SPEAKER_02Amen. I absolutely love it, mate. Thanks for throwing Mexico in there as well. That's my pick.
SPEAKER_01Again, it's doing really well. Um, obviously the gangs are a whole of the problem, um, but they are taking on the manufacturing uh capacity really well. They're getting their you know, they're forming infrastructure where they need to be doing, they're getting the power grids sorted. Obviously, there's other problems right through the country, but you know, this is a a country that's setting itself up to be you know very important within the particularly the US manufacturing sector. So, you know, uh good things go good things coming ahead. It won't be there'll be ups and downs, but you know, the trend line I'd say is a is a higher angle than uh something like an Argentina or a uh you know uh I don't know, Laos.
SPEAKER_02Alright, mate. Well, look, you've been extremely generous with your time. I thank you very much. It's getting late for you now, almost 10 p.m. or something.
SPEAKER_01No, I've got I'm I'm working till 3 a.m. tonight, so this is uh not it, this is almost my mid-morning.
SPEAKER_02Holy hell. Yeah, nice one. But uh truly, I I I I am sincere in in everything I've said throughout. Like I love the show. I think it's extremely interesting your story, and I'm so stoked with the success of the red line, and just you know, here's to more.

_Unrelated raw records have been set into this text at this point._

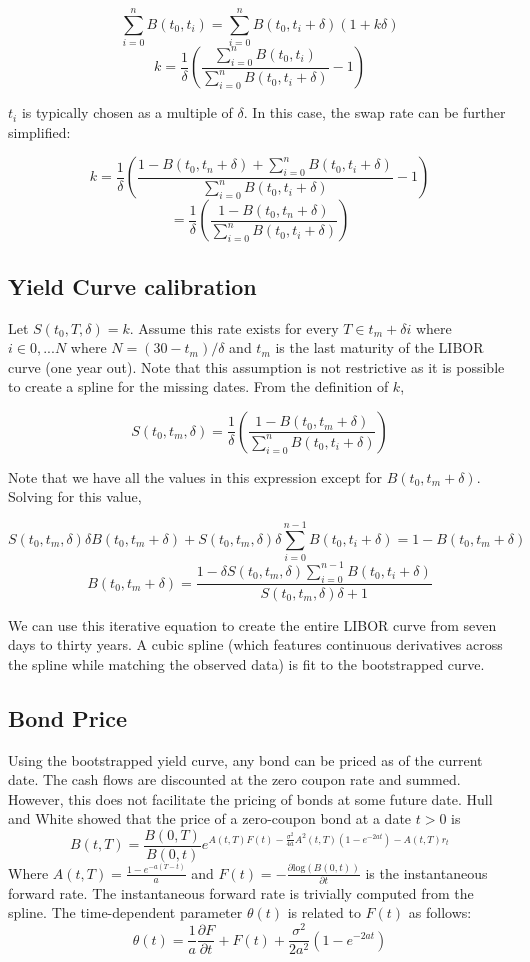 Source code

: \documentclass{article}
\theoremstyle{definition}
\begin{document}
\[\sum_{i=0}^n B(t_0, t_i)=\sum_{i=0}^n B(t_0, t_i+\delta)\left(1+k\delta\right)\]
\[k=\frac{1}{\delta}\left(\frac{\sum_{i=0}^n B(t_0, t_i)}{\sum_{i=0}^n B(t_0, t_i+\delta)}-1\right)\]

\(t_i\) is typically chosen as a multiple of \(\delta\).  In this case, the swap rate can be further simplified:

\[k=\frac{1}{\delta}\left(\frac{1-B(t_0, t_n+\delta)+\sum_{i=0}^n B(t_0, t_i+\delta)}{\sum_{i=0}^n B(t_0, t_i+\delta)}-1\right)\]
\[=\frac{1}{\delta}\left(\frac{1-B(t_0, t_n+\delta)}{\sum_{i=0}^n B(t_0, t_i+\delta)}\right)\]

\subsection{Yield Curve calibration}
Let \(S(t_0, T, \delta)=k\).  Assume this rate exists for every \(T \in t_m+\delta i\) where \(i\in 0,...N\) where \(N=(30-t_m)/ \delta\) and \(t_m\) is the last maturity of the LIBOR curve (one year out).  Note that this assumption is not restrictive as it is possible to create a spline for the missing dates.  From the definition of \(k\), 

\[S(t_0, t_m, \delta)=\frac{1}{\delta}\left(\frac{1-B(t_0, t_m+\delta)}{\sum_{i=0}^n B(t_0, t_i+\delta)}\right)\]

Note that we have all the values in this expression except for \(B(t_0, t_m+\delta)\).  Solving for this value,

\[S(t_0, t_m, \delta)\delta B(t_0, t_m+\delta)+ S(t_0, t_m, \delta)\delta\sum_{i=0}^{n-1} B(t_0, t_i+\delta)=1-B(t_0, t_m+\delta)\]
\[B(t_0, t_m+\delta)=\frac{1-\delta S(t_0, t_m, \delta)\sum_{i=0}^{n-1} B(t_0, t_i+\delta)}{S(t_0, t_m, \delta)\delta+1}\]

We can use this iterative equation to create the entire LIBOR curve from seven days to thirty years. A cubic spline (which features continuous derivatives across the spline while matching the observed data) is fit to the bootstrapped curve.
 
\subsection{Bond Price}

Using the bootstrapped yield curve, any bond can be priced as of the current date.  The cash flows are discounted at the zero coupon rate and summed.  However, this does not facilitate the pricing of bonds at some future date.  Hull and White showed that the price of a zero-coupon bond at a date \(t>0\) is 
\[B(t, T)=\frac{B(0, T)}{B(0, t)}e^{A(t, T)F(t)-\frac{\sigma^2}{4a}A^2 (t, T)\left(1-e^{-2at}\right)-A(t, T)r_t}\]
Where \(A(t, T)=\frac{1-e^{-a(T-t)}}{a}\) and \(F(t)=-\frac{\partial \mathrm{log}(B(0, t))}{\partial t}\) is the instantaneous forward rate. The instantaneous forward rate is trivially computed from the spline. The time-dependent parameter \(\theta(t)\) is related to \(F(t)\) as follows:\[\theta(t)=\frac{1}{a} \frac{\partial F}{\partial t}+F(t)+\frac{\sigma^2}{2a^2}\left(1-e^{-2at}\right)\]
\end{document}
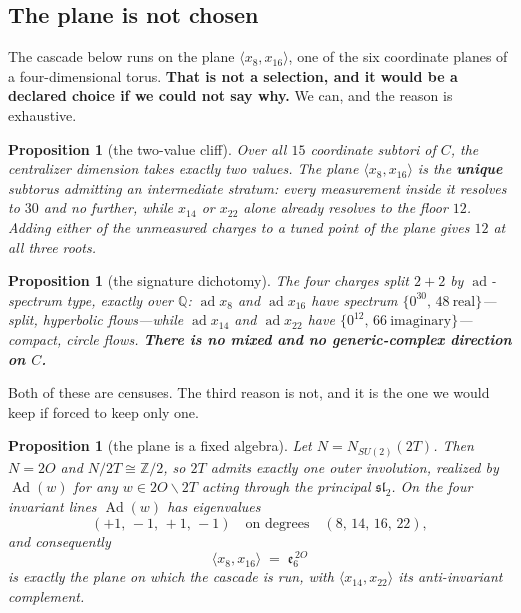 \documentclass[11pt,reqno]{amsart}
\theoremstyle{plain}
\newtheorem{proposition}[theorem]{Proposition}
\theoremstyle{definition}
\theoremstyle{remark}
\newcommand{\Q}{\mathbb{Q}}
\newcommand{\Z}{\mathbb{Z}}
\newcommand{\sll}{\mathfrak{sl}}
\newcommand{\ee}{\mathfrak{e}}
\newcommand{\ad}{\operatorname{ad}}
\newcommand{\Ad}{\operatorname{Ad}}
\begin{document}
\subsection{The plane is not chosen}\label{sec:planeforced}

The cascade below runs on the plane $\langle x_8,x_{16}\rangle$, one of the six coordinate
planes of a four-dimensional torus. \textbf{That is not a selection, and it would be a
declared choice if we could not say why.} We can, and the reason is exhaustive.

\begin{proposition}[the two-value cliff]\label{prop:cliff}
Over all $15$ coordinate subtori of $C$, the centralizer dimension takes exactly two
values. The plane $\langle x_8,x_{16}\rangle$ is the \textbf{unique} subtorus admitting an
intermediate stratum: every measurement inside it resolves to $30$ and no further, while
$x_{14}$ or $x_{22}$ \emph{alone} already resolves to the floor $12$. Adding either of the
unmeasured charges to a tuned point of the plane gives $12$ at all three roots.
\end{proposition}

\begin{proposition}[the signature dichotomy]\label{prop:dichotomy}
The four charges split $2+2$ by $\ad$-spectrum type, exactly over $\Q$: $\ad x_8$ and
$\ad x_{16}$ have spectrum $\{0^{30},\,48\ \text{real}\}$---split, hyperbolic flows---while
$\ad x_{14}$ and $\ad x_{22}$ have $\{0^{12},\,66\ \text{imaginary}\}$---compact, circle
flows. \textbf{There is no mixed and no generic-complex direction on $C$.}
\end{proposition}

Both of these are censuses. The third reason is not, and it is the one we would keep if
forced to keep only one.

\begin{proposition}[the plane is a fixed algebra]\label{prop:twoO}
Let $N=N_{SU(2)}(2T)$. Then $N=2O$ and $N/2T\cong\Z/2$, so $2T$ admits exactly one outer
involution, realized by $\Ad(w)$ for any $w\in 2O\smallsetminus 2T$ acting through the
principal $\sll_2$. On the four invariant lines $\Ad(w)$ has eigenvalues
\[
   (+1,\,-1,\,+1,\,-1)\quad\text{on degrees}\quad (8,\,14,\,16,\,22),
\]
and consequently
\[
   \boxed{\ \langle x_8,x_{16}\rangle\;=\;\ee_6^{\,2O}\ }
\]
is exactly the plane on which the cascade is run, with $\langle x_{14},x_{22}\rangle$ its
anti-invariant complement.
\end{proposition}
\end{document}
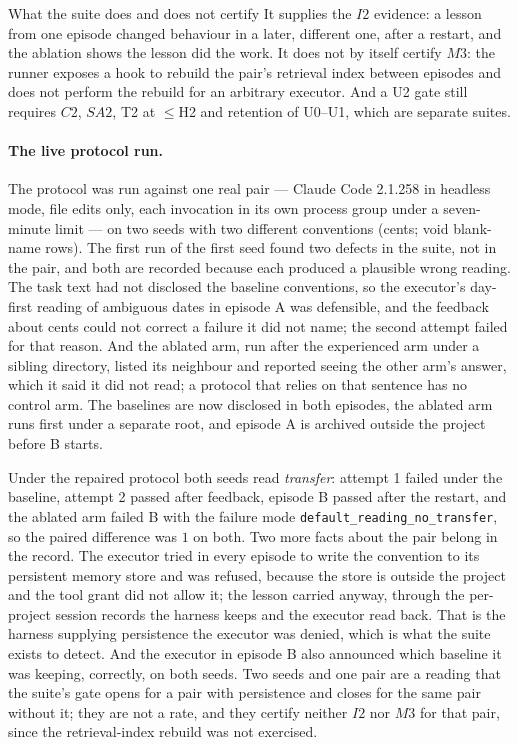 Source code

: \documentclass[11pt]{article}
\theoremstyle{definition}
\begin{document}
\begin{cautionbox}{What the suite does and does not certify}
It supplies the $I2$ evidence: a lesson from one episode changed behaviour in a later, different one, after a restart, and the ablation shows the lesson did the work. It does not by itself certify $M3$: the runner exposes a hook to rebuild the pair's retrieval index between episodes and does not perform the rebuild for an arbitrary executor. And a U2 gate still requires $C2$, $SA2$, T2 at $\le$H2 and retention of U0--U1, which are separate suites.
\end{cautionbox}

\paragraph{The live protocol run.} The protocol was run against one real pair --- Claude Code 2.1.258 in headless mode, file edits only, each invocation in its own process group under a seven-minute limit --- on two seeds with two different conventions (cents; void blank-name rows). The first run of the first seed found two defects in the suite, not in the pair, and both are recorded because each produced a plausible wrong reading. The task text had not disclosed the baseline conventions, so the executor's day-first reading of ambiguous dates in episode A was defensible, and the feedback about cents could not correct a failure it did not name; the second attempt failed for that reason. And the ablated arm, run after the experienced arm under a sibling directory, listed its neighbour and reported seeing the other arm's answer, which it said it did not read; a protocol that relies on that sentence has no control arm. The baselines are now disclosed in both episodes, the ablated arm runs first under a separate root, and episode A is archived outside the project before B starts.

Under the repaired protocol both seeds read \emph{transfer}: attempt 1 failed under the baseline, attempt 2 passed after feedback, episode B passed after the restart, and the ablated arm failed B with the failure mode \texttt{default\_reading}\allowbreak\texttt{\_no\_transfer}, so the paired difference was $1$ on both. Two more facts about the pair belong in the record. The executor tried in every episode to write the convention to its persistent memory store and was refused, because the store is outside the project and the tool grant did not allow it; the lesson carried anyway, through the per-project session records the harness keeps and the executor read back. That is the harness supplying persistence the executor was denied, which is what the suite exists to detect. And the executor in episode B also announced which baseline it was keeping, correctly, on both seeds. Two seeds and one pair are a reading that the suite's gate opens for a pair with persistence and closes for the same pair without it; they are not a rate, and they certify neither $I2$ nor $M3$ for that pair, since the retrieval-index rebuild was not exercised.
\end{document}
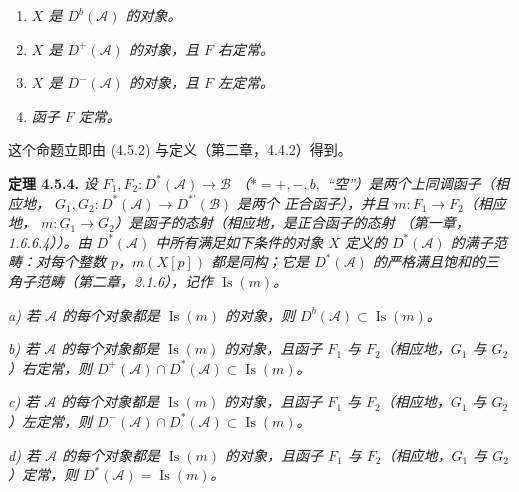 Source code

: \clearpage
{}%
\begingroup\small\setlength{\parskip}{0pt}\setlength{\emergencystretch}{1.5em}
\setlength{\abovedisplayskip}{4pt plus 2pt minus 2pt}%
\setlength{\belowdisplayskip}{4pt plus 2pt minus 2pt}%

\begin{enumerate}
\item[1)] \textit{$X$ 是 $D^b(\mathcal A)$ 的对象。}
\item[2)] \textit{$X$ 是 $D^+(\mathcal A)$ 的对象，且 $F$ 右定常。}
\item[3)] \textit{$X$ 是 $D^-(\mathcal A)$ 的对象，且 $F$ 左定常。}
\item[4)] \textit{函子 $F$ 定常。}
\end{enumerate}

这个命题立即由 (4.5.2) 与定义（第二章，4.4.2）得到。

\medskip\noindent\textbf{定理 4.5.4.}\quad
\textit{设
$F_1,F_2\colon D^*(\mathcal A)\longrightarrow\mathcal B$
（$*=+,-,b,{}$ ``空''）是两个上同调函子（相应地，
$G_1,G_2\colon D^*(\mathcal A)\longrightarrow D^{*'}(\mathcal B)$ 是两个
正合函子），并且 $m\colon F_1\longrightarrow F_2$（相应地，
$m\colon G_1\longrightarrow G_2$）是函子的态射（相应地，是正合函子的态射
（第一章，1.6.6.4））。由 $D^*(\mathcal A)$ 中所有满足如下条件的对象
$X$ 定义的 $D^*(\mathcal A)$ 的满子范畴：对每个整数 $p$，$m(X[p])$
都是同构；它是
$D^*(\mathcal A)$ 的严格满且饱和的三角子范畴（第二章，2.1.6），记作
$\operatorname{Is}(m)$。}

\noindent\textit{a) 若 $\mathcal A$ 的每个对象都是
$\operatorname{Is}(m)$ 的对象，则
$D^b(\mathcal A)\subset\operatorname{Is}(m)$。}

\noindent\textit{b) 若 $\mathcal A$ 的每个对象都是
$\operatorname{Is}(m)$ 的对象，且函子 $F_1$ 与 $F_2$（相应地，$G_1$ 与
$G_2$）右定常，则
$D^+(\mathcal A)\cap D^*(\mathcal A)\subset\operatorname{Is}(m)$。}

\noindent\textit{c) 若 $\mathcal A$ 的每个对象都是
$\operatorname{Is}(m)$ 的对象，且函子 $F_1$ 与 $F_2$（相应地，$G_1$ 与
$G_2$）左定常，则
$D^-(\mathcal A)\cap D^*(\mathcal A)\subset\operatorname{Is}(m)$。}

\noindent\textit{d) 若 $\mathcal A$ 的每个对象都是
$\operatorname{Is}(m)$ 的对象，且函子 $F_1$ 与 $F_2$（相应地，$G_1$ 与
$G_2$）定常，则
$D^*(\mathcal A)=\operatorname{Is}(m)$。}

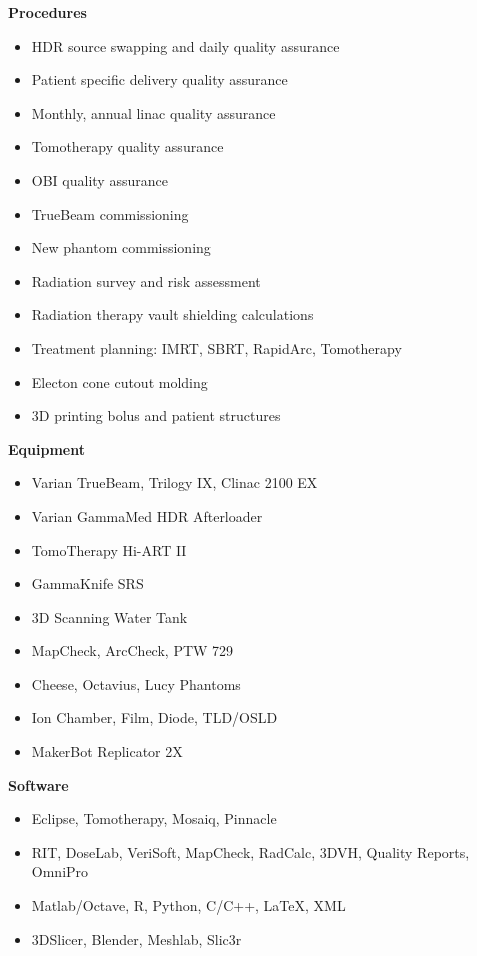 \documentclass[letterpaper,10pt]{article}
\newcommand{\resheading}[1]{{\large \colorbox{mygrey}{\begin{minipage}{\textwidth}{\textbf{#1 \vphantom{p\^{E}}}}\end{minipage}}}}
\begin{document}
\resheading{Procedures}
	\begin{itemize}[noitemsep]
	    \item {\footnotesize HDR source swapping and daily quality assurance}
	    \item {\footnotesize Patient specific delivery quality assurance}
	    \item {\footnotesize Monthly, annual linac quality assurance}
	    \item {\footnotesize Tomotherapy quality assurance}
	    \item {\footnotesize OBI quality assurance}
	    \item {\footnotesize TrueBeam commissioning}
	    \item {\footnotesize New phantom commissioning}
	    \item {\footnotesize Radiation survey and risk assessment}
	    \item {\footnotesize Radiation therapy vault shielding calculations}
	    \item {\footnotesize Treatment planning: IMRT, SBRT, RapidArc, Tomotherapy}
	    \item {\footnotesize Electon cone cutout molding}
	    \item {\footnotesize 3D printing bolus and patient structures}
	\end{itemize}  %

\resheading{Equipment}
	\begin{itemize}[noitemsep]
	    \item {\footnotesize Varian TrueBeam, Trilogy IX, Clinac 2100 EX}
	    \item {\footnotesize Varian GammaMed HDR Afterloader}
	    \item {\footnotesize TomoTherapy Hi-ART II}
	    \item {\footnotesize GammaKnife SRS}
	    \item {\footnotesize 3D Scanning Water Tank}
	    \item {\footnotesize MapCheck, ArcCheck, PTW 729}
	    \item {\footnotesize Cheese, Octavius, Lucy Phantoms}
	    \item {\footnotesize Ion Chamber, Film, Diode, TLD/OSLD}
	    \item {\footnotesize MakerBot Replicator 2X}
	\end{itemize}  %

\resheading{Software}
	\begin{itemize}[noitemsep]
	    \item {\footnotesize Eclipse, Tomotherapy, Mosaiq, Pinnacle}
	    \item {\footnotesize RIT, DoseLab, VeriSoft, MapCheck, RadCalc, 3DVH, Quality Reports, OmniPro}
	    \item {\footnotesize Matlab/Octave, R, Python, C/C++, LaTeX, XML}
	    \item {\footnotesize 3DSlicer, Blender, Meshlab, Slic3r}
	\end{itemize}  %
\end{document}
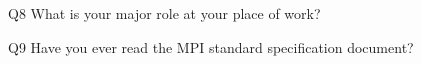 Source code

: \begin{description}%
\item{Q8} What is your major role at your place of work?%
\item{Q9} Have you ever read the MPI standard specification document?%
\end{description}%
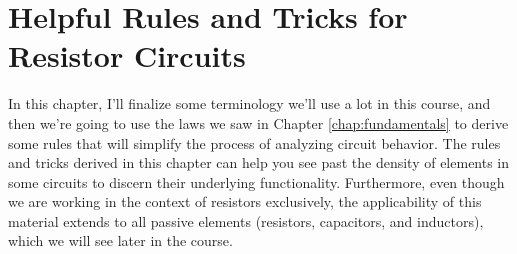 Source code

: \chapter{Helpful Rules and Tricks for Resistor Circuits}
\label{chap:resistorRulesAndTricks}
In this chapter, I'll finalize some terminology we'll use a lot in this course, and then we're going to use the laws we saw in Chapter \ref{chap:fundamentals} to derive some rules that will simplify the process of analyzing circuit behavior. The rules and tricks derived in this chapter can help you see past the density of elements in some circuits to discern their underlying functionality. Furthermore, even though we are working in the context of resistors exclusively, the applicability of this material extends to all passive elements (resistors, capacitors, and inductors), which we will see later in the course.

SPEAKER_01Well, again, anytime. It's uh always a pleasure chatting with you, and uh yeah, uh honestly uh you know take up any opportunity to to chew your ear off with with odd stories and odd fun facts. I think that's uh yeah, it's always really interesting to do this one. And uh again, anytime, anyplace, I absolutely love chatting with you and love what you guys are doing as well. Fucking earth. Cheers, mate. Talk soon.